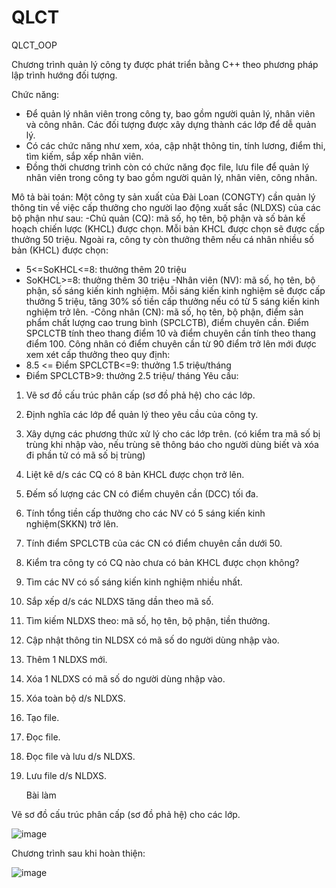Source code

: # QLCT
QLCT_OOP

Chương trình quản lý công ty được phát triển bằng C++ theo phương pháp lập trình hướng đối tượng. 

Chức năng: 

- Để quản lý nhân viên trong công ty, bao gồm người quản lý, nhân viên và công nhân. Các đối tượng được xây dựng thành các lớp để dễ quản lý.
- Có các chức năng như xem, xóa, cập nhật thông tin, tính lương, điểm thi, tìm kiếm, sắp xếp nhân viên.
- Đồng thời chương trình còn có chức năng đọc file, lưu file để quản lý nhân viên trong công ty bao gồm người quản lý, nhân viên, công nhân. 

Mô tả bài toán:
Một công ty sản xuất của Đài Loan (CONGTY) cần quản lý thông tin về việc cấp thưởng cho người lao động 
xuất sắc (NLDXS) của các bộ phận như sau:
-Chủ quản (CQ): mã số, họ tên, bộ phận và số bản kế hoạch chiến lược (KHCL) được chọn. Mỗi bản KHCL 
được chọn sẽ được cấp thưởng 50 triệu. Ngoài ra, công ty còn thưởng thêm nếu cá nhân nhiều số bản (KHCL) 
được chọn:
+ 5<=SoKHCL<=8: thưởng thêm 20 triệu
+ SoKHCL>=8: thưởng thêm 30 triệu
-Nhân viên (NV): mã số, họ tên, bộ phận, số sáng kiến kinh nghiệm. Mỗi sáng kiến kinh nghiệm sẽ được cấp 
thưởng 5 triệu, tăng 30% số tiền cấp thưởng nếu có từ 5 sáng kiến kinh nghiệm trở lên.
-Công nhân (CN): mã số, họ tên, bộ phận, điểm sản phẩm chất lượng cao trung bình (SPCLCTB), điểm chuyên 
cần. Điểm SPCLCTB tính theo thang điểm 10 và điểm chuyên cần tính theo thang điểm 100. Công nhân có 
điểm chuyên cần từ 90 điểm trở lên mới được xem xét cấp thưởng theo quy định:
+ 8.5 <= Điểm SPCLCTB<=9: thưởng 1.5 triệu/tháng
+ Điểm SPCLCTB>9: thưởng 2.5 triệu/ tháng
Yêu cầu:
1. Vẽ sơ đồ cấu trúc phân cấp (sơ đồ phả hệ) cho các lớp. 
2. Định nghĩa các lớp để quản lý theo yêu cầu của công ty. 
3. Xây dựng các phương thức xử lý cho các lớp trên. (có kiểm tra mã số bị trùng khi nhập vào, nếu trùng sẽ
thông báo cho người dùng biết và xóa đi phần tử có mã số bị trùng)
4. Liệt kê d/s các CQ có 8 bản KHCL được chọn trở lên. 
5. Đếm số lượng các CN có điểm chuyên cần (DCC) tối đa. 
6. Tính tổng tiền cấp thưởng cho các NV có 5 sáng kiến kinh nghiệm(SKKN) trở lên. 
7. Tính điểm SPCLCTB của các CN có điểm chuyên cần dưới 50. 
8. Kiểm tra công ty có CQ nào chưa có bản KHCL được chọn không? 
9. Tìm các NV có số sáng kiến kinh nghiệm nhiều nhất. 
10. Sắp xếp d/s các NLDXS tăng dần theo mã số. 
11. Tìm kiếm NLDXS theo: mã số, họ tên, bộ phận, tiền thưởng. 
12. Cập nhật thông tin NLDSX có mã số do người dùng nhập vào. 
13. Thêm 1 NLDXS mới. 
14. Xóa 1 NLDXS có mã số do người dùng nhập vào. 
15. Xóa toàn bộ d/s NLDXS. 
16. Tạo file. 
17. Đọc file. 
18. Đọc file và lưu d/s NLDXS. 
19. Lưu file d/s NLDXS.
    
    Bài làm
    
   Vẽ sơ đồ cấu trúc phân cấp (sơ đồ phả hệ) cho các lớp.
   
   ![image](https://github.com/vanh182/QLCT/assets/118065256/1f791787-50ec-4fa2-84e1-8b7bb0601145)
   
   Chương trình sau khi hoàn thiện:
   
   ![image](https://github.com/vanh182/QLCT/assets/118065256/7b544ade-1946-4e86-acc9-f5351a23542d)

[Brief] Take the lines from the start of the entries through the line containing "2. Định nghĩa" and set them down exactly, leaving out every picture.

[Solution to this exercise]
Source code

: # QLCT
QLCT_OOP

Chương trình quản lý công ty được phát triển bằng C++ theo phương pháp lập trình hướng đối tượng. 

Chức năng: 

- Để quản lý nhân viên trong công ty, bao gồm người quản lý, nhân viên và công nhân. Các đối tượng được xây dựng thành các lớp để dễ quản lý.
- Có các chức năng như xem, xóa, cập nhật thông tin, tính lương, điểm thi, tìm kiếm, sắp xếp nhân viên.
- Đồng thời chương trình còn có chức năng đọc file, lưu file để quản lý nhân viên trong công ty bao gồm người quản lý, nhân viên, công nhân. 

Mô tả bài toán:
Một công ty sản xuất của Đài Loan (CONGTY) cần quản lý thông tin về việc cấp thưởng cho người lao động 
xuất sắc (NLDXS) của các bộ phận như sau:
-Chủ quản (CQ): mã số, họ tên, bộ phận và số bản kế hoạch chiến lược (KHCL) được chọn. Mỗi bản KHCL 
được chọn sẽ được cấp thưởng 50 triệu. Ngoài ra, công ty còn thưởng thêm nếu cá nhân nhiều số bản (KHCL) 
được chọn:
+ 5<=SoKHCL<=8: thưởng thêm 20 triệu
+ SoKHCL>=8: thưởng thêm 30 triệu
-Nhân viên (NV): mã số, họ tên, bộ phận, số sáng kiến kinh nghiệm. Mỗi sáng kiến kinh nghiệm sẽ được cấp 
thưởng 5 triệu, tăng 30% số tiền cấp thưởng nếu có từ 5 sáng kiến kinh nghiệm trở lên.
-Công nhân (CN): mã số, họ tên, bộ phận, điểm sản phẩm chất lượng cao trung bình (SPCLCTB), điểm chuyên 
cần. Điểm SPCLCTB tính theo thang điểm 10 và điểm chuyên cần tính theo thang điểm 100. Công nhân có 
điểm chuyên cần từ 90 điểm trở lên mới được xem xét cấp thưởng theo quy định:
+ 8.5 <= Điểm SPCLCTB<=9: thưởng 1.5 triệu/tháng
+ Điểm SPCLCTB>9: thưởng 2.5 triệu/ tháng
Yêu cầu:
1. Vẽ sơ đồ cấu trúc phân cấp (sơ đồ phả hệ) cho các lớp. 
2. Định nghĩa các lớp để quản lý theo yêu cầu của công ty. 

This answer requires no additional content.